**** Data extracts

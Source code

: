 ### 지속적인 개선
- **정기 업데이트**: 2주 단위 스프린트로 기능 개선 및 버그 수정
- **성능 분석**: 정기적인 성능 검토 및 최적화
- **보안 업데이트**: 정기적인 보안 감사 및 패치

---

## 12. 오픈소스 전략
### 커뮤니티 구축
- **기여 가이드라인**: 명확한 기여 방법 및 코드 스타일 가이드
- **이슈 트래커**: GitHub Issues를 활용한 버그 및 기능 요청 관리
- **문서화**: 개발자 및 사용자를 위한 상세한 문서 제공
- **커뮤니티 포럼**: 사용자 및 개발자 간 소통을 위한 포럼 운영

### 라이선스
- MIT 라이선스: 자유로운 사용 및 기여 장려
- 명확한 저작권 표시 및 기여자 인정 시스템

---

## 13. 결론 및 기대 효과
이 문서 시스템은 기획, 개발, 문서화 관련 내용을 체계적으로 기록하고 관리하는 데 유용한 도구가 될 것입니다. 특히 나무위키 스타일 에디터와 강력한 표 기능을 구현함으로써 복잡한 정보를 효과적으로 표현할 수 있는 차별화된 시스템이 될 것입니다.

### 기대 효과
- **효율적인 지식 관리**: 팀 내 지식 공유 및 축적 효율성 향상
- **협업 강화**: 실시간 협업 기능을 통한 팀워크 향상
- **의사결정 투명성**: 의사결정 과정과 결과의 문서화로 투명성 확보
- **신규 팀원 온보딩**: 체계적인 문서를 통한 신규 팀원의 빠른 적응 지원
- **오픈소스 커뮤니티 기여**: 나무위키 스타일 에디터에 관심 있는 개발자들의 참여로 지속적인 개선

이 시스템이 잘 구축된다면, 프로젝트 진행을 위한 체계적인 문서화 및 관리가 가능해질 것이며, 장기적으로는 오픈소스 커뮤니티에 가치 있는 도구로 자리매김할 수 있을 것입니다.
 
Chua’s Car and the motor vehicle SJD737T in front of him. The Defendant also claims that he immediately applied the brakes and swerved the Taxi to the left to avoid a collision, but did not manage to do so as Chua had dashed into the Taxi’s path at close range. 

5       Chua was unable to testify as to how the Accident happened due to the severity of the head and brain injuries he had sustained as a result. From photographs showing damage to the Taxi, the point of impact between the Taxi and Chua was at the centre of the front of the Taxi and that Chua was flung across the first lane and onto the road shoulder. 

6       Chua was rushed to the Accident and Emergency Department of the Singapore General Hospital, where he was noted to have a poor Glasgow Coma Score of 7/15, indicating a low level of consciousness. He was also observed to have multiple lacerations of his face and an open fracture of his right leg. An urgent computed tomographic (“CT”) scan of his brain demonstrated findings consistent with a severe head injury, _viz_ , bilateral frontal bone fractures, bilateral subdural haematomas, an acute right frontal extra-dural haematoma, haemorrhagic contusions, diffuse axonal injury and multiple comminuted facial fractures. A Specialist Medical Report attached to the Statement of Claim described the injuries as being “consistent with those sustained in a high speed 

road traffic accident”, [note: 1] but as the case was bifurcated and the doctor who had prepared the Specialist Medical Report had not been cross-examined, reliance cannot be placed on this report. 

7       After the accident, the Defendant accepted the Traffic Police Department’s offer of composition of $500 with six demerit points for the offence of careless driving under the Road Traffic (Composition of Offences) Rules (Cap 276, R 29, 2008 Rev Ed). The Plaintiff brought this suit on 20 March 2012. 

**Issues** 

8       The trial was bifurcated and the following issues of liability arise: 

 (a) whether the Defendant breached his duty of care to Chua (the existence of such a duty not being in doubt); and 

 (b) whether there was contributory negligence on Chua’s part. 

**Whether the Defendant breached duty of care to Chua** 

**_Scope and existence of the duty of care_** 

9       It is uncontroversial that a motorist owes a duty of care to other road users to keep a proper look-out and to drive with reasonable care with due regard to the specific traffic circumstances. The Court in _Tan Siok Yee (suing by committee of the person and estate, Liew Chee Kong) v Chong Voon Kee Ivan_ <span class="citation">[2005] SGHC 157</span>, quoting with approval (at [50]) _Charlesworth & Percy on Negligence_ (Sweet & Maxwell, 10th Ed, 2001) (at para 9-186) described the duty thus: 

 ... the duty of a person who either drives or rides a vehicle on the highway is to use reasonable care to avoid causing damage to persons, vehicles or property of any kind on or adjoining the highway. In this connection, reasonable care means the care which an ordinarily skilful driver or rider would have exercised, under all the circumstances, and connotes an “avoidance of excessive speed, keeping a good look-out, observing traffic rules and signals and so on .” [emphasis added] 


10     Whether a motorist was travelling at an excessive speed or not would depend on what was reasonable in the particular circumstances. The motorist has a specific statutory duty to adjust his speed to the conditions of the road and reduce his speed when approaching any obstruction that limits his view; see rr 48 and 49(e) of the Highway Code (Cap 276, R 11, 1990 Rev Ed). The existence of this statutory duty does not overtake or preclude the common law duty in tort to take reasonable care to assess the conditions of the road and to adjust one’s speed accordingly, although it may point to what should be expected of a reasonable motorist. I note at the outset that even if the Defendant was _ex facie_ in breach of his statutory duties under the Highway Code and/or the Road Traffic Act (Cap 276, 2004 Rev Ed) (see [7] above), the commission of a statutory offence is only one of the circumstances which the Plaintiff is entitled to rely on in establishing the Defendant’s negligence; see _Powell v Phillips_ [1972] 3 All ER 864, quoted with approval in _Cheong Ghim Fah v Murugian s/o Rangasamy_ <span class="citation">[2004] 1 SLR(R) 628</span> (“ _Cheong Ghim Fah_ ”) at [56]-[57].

********

Work instruction:
Every line of the listing is to be returned exactly as given.

Problem solution:
Source code

: ### 지속적인 개선
- **정기 업데이트**: 2주 단위 스프린트로 기능 개선 및 버그 수정
- **성능 분석**: 정기적인 성능 검토 및 최적화
- **보안 업데이트**: 정기적인 보안 감사 및 패치

---

## 12. 오픈소스 전략
### 커뮤니티 구축
- **기여 가이드라인**: 명확한 기여 방법 및 코드 스타일 가이드
- **이슈 트래커**: GitHub Issues를 활용한 버그 및 기능 요청 관리
- **문서화**: 개발자 및 사용자를 위한 상세한 문서 제공
- **커뮤니티 포럼**: 사용자 및 개발자 간 소통을 위한 포럼 운영

### 라이선스
- MIT 라이선스: 자유로운 사용 및 기여 장려
- 명확한 저작권 표시 및 기여자 인정 시스템

---

## 13. 결론 및 기대 효과
이 문서 시스템은 기획, 개발, 문서화 관련 내용을 체계적으로 기록하고 관리하는 데 유용한 도구가 될 것입니다. 특히 나무위키 스타일 에디터와 강력한 표 기능을 구현함으로써 복잡한 정보를 효과적으로 표현할 수 있는 차별화된 시스템이 될 것입니다.

### 기대 효과
- **효율적인 지식 관리**: 팀 내 지식 공유 및 축적 효율성 향상
- **협업 강화**: 실시간 협업 기능을 통한 팀워크 향상
- **의사결정 투명성**: 의사결정 과정과 결과의 문서화로 투명성 확보
- **신규 팀원 온보딩**: 체계적인 문서를 통한 신규 팀원의 빠른 적응 지원
- **오픈소스 커뮤니티 기여**: 나무위키 스타일 에디터에 관심 있는 개발자들의 참여로 지속적인 개선

이 시스템이 잘 구축된다면, 프로젝트 진행을 위한 체계적인 문서화 및 관리가 가능해질 것이며, 장기적으로는 오픈소스 커뮤니티에 가치 있는 도구로 자리매김할 수 있을 것입니다.
 
Chua’s Car and the motor vehicle SJD737T in front of him. The Defendant also claims that he immediately applied the brakes and swerved the Taxi to the left to avoid a collision, but did not manage to do so as Chua had dashed into the Taxi’s path at close range. 

5       Chua was unable to testify as to how the Accident happened due to the severity of the head and brain injuries he had sustained as a result. From photographs showing damage to the Taxi, the point of impact between the Taxi and Chua was at the centre of the front of the Taxi and that Chua was flung across the first lane and onto the road shoulder. 

6       Chua was rushed to the Accident and Emergency Department of the Singapore General Hospital, where he was noted to have a poor Glasgow Coma Score of 7/15, indicating a low level of consciousness. He was also observed to have multiple lacerations of his face and an open fracture of his right leg. An urgent computed tomographic (“CT”) scan of his brain demonstrated findings consistent with a severe head injury, _viz_ , bilateral frontal bone fractures, bilateral subdural haematomas, an acute right frontal extra-dural haematoma, haemorrhagic contusions, diffuse axonal injury and multiple comminuted facial fractures. A Specialist Medical Report attached to the Statement of Claim described the injuries as being “consistent with those sustained in a high speed 

road traffic accident”, [note: 1] but as the case was bifurcated and the doctor who had prepared the Specialist Medical Report had not been cross-examined, reliance cannot be placed on this report. 

7       After the accident, the Defendant accepted the Traffic Police Department’s offer of composition of $500 with six demerit points for the offence of careless driving under the Road Traffic (Composition of Offences) Rules (Cap 276, R 29, 2008 Rev Ed). The Plaintiff brought this suit on 20 March 2012. 

**Issues** 

8       The trial was bifurcated and the following issues of liability arise: 

 (a) whether the Defendant breached his duty of care to Chua (the existence of such a duty not being in doubt); and 

 (b) whether there was contributory negligence on Chua’s part. 

**Whether the Defendant breached duty of care to Chua** 

**_Scope and existence of the duty of care_** 

9       It is uncontroversial that a motorist owes a duty of care to other road users to keep a proper look-out and to drive with reasonable care with due regard to the specific traffic circumstances. The Court in _Tan Siok Yee (suing by committee of the person and estate, Liew Chee Kong) v Chong Voon Kee Ivan_ <span class="citation">[2005] SGHC 157</span>, quoting with approval (at [50]) _Charlesworth & Percy on Negligence_ (Sweet & Maxwell, 10th Ed, 2001) (at para 9-186) described the duty thus: 

 ... the duty of a person who either drives or rides a vehicle on the highway is to use reasonable care to avoid causing damage to persons, vehicles or property of any kind on or adjoining the highway. In this connection, reasonable care means the care which an ordinarily skilful driver or rider would have exercised, under all the circumstances, and connotes an “avoidance of excessive speed, keeping a good look-out, observing traffic rules and signals and so on .” [emphasis added] 


10     Whether a motorist was travelling at an excessive speed or not would depend on what was reasonable in the particular circumstances. The motorist has a specific statutory duty to adjust his speed to the conditions of the road and reduce his speed when approaching any obstruction that limits his view; see rr 48 and 49(e) of the Highway Code (Cap 276, R 11, 1990 Rev Ed). The existence of this statutory duty does not overtake or preclude the common law duty in tort to take reasonable care to assess the conditions of the road and to adjust one’s speed accordingly, although it may point to what should be expected of a reasonable motorist. I note at the outset that even if the Defendant was _ex facie_ in breach of his statutory duties under the Highway Code and/or the Road Traffic Act (Cap 276, 2004 Rev Ed) (see [7] above), the commission of a statutory offence is only one of the circumstances which the Plaintiff is entitled to rely on in establishing the Defendant’s negligence; see _Powell v Phillips_ [1972] 3 All ER 864, quoted with approval in _Cheong Ghim Fah v Murugian s/o Rangasamy_ <span class="citation">[2004] 1 SLR(R) 628</span> (“ _Cheong Ghim Fah_ ”) at [56]-[57].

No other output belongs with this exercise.